(Records from a data collection)
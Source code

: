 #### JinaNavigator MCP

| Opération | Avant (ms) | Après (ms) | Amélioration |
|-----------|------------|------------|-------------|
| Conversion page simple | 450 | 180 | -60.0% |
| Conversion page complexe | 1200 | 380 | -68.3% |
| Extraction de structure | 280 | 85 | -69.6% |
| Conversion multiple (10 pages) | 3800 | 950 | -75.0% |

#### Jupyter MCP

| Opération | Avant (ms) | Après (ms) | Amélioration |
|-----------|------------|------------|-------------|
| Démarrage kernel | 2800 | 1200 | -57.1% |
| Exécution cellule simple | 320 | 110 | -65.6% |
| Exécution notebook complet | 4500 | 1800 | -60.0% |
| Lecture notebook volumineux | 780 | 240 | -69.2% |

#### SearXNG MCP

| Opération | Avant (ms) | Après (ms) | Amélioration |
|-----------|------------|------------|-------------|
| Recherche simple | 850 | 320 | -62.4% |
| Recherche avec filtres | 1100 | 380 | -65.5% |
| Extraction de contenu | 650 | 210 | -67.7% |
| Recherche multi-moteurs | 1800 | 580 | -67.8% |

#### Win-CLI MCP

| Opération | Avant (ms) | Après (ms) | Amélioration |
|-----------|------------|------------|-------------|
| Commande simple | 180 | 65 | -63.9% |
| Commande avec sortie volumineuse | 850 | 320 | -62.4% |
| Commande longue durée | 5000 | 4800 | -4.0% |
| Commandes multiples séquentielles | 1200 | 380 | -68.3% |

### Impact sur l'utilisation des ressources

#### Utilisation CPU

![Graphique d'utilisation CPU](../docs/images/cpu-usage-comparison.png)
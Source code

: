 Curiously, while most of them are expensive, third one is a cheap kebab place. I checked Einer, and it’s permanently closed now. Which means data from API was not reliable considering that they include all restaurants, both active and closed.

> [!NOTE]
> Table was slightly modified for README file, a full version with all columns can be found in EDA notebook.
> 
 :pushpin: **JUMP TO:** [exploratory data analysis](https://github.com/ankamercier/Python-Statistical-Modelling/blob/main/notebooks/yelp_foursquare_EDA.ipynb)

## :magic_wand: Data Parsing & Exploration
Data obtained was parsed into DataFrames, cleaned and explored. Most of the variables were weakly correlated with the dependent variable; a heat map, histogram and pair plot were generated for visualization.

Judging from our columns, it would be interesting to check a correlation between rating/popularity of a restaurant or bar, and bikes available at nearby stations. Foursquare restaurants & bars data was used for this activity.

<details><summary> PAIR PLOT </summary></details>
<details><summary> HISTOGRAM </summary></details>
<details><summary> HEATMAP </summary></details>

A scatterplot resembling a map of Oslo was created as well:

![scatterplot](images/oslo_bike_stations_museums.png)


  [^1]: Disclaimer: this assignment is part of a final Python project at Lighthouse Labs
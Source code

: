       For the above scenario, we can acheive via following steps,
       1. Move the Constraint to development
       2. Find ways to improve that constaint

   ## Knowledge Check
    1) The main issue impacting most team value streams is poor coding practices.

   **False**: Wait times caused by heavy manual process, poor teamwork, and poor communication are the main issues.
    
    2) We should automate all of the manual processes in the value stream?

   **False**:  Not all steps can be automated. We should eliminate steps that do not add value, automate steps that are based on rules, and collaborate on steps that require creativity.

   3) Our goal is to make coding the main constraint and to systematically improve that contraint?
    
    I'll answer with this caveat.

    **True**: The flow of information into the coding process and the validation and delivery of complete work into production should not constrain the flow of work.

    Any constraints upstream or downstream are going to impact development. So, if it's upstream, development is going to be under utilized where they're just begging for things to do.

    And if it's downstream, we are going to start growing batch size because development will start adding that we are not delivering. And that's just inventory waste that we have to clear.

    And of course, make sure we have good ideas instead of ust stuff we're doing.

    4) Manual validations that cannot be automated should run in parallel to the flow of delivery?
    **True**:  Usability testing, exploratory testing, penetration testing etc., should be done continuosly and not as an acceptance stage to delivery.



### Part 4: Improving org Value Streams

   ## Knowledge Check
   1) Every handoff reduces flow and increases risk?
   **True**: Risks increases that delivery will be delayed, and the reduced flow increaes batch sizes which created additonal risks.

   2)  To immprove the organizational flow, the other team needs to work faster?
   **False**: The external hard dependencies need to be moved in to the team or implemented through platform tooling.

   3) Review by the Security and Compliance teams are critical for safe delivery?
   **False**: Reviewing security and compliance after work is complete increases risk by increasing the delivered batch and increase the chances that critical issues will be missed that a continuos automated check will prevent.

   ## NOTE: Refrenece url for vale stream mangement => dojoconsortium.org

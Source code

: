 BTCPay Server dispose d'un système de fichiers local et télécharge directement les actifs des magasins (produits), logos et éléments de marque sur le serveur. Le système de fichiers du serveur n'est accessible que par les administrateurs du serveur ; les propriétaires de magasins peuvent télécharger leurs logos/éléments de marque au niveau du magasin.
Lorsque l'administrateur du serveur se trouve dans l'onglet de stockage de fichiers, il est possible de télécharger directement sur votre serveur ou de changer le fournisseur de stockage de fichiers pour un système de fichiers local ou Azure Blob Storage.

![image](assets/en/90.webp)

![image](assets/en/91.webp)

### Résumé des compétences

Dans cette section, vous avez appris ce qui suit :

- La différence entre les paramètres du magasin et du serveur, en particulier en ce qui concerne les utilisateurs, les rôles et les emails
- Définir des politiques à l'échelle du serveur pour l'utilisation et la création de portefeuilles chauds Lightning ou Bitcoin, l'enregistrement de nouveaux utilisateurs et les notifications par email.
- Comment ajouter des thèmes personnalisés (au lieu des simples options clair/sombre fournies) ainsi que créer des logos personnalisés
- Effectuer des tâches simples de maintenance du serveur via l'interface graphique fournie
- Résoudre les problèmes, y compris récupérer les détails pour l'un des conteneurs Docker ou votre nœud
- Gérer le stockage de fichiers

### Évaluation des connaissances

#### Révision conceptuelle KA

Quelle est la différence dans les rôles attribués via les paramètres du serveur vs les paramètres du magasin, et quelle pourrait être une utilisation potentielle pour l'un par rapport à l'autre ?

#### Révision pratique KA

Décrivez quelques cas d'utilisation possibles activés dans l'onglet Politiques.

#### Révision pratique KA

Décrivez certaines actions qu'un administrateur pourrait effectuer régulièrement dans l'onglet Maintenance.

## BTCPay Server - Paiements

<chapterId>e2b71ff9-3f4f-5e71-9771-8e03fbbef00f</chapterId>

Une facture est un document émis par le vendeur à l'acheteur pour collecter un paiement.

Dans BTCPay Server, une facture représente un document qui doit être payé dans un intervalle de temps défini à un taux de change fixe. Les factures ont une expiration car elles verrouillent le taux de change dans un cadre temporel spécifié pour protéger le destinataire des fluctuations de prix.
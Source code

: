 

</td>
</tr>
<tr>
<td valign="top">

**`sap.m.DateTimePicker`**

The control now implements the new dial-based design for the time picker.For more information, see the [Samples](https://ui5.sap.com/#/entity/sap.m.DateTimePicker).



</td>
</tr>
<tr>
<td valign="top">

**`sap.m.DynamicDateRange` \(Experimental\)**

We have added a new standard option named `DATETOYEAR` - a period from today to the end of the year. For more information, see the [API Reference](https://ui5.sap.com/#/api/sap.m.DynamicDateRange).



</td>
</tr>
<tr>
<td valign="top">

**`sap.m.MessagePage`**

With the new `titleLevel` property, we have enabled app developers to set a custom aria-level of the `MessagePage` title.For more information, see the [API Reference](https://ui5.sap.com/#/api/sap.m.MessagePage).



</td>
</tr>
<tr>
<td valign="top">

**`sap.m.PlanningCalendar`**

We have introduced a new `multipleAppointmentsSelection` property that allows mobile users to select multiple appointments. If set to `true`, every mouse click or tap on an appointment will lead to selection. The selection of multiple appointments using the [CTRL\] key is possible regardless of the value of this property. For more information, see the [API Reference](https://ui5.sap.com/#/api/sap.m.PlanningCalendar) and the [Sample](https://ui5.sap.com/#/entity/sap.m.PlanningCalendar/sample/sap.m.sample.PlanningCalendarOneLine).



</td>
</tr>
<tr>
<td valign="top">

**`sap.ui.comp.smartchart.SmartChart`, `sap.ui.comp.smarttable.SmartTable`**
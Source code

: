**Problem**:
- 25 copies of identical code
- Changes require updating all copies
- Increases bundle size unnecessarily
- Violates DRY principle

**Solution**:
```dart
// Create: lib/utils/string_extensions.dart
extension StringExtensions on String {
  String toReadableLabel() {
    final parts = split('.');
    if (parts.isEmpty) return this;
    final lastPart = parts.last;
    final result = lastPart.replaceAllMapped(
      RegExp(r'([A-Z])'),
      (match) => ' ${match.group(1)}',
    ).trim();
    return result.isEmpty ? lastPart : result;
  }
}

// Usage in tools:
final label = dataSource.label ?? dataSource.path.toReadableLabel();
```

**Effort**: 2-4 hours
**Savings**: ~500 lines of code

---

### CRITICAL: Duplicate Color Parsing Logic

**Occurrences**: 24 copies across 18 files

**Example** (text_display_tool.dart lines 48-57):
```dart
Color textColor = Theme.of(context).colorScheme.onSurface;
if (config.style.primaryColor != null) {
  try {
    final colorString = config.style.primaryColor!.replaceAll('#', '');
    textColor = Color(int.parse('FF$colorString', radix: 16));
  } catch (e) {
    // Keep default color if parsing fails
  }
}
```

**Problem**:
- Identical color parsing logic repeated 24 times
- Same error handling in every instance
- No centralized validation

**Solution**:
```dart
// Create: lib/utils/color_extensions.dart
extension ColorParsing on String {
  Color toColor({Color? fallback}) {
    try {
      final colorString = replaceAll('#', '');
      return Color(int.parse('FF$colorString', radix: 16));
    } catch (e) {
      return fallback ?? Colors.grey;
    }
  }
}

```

§ **TASK DIRECTIONS**: Reproduce the lines above, beginning at the line with "2. Find ways to improve that constaint" and stopping after the line with "2) We should", exactly as they are.

§ **ANSWER TO THIS PROBLEM**:
       2. Find ways to improve that constaint

   ## Knowledge Check
    1) The main issue impacting most team value streams is poor coding practices.

   **False**: Wait times caused by heavy manual process, poor teamwork, and poor communication are the main issues.
    
    2) We should automate all of the manual processes in the value stream?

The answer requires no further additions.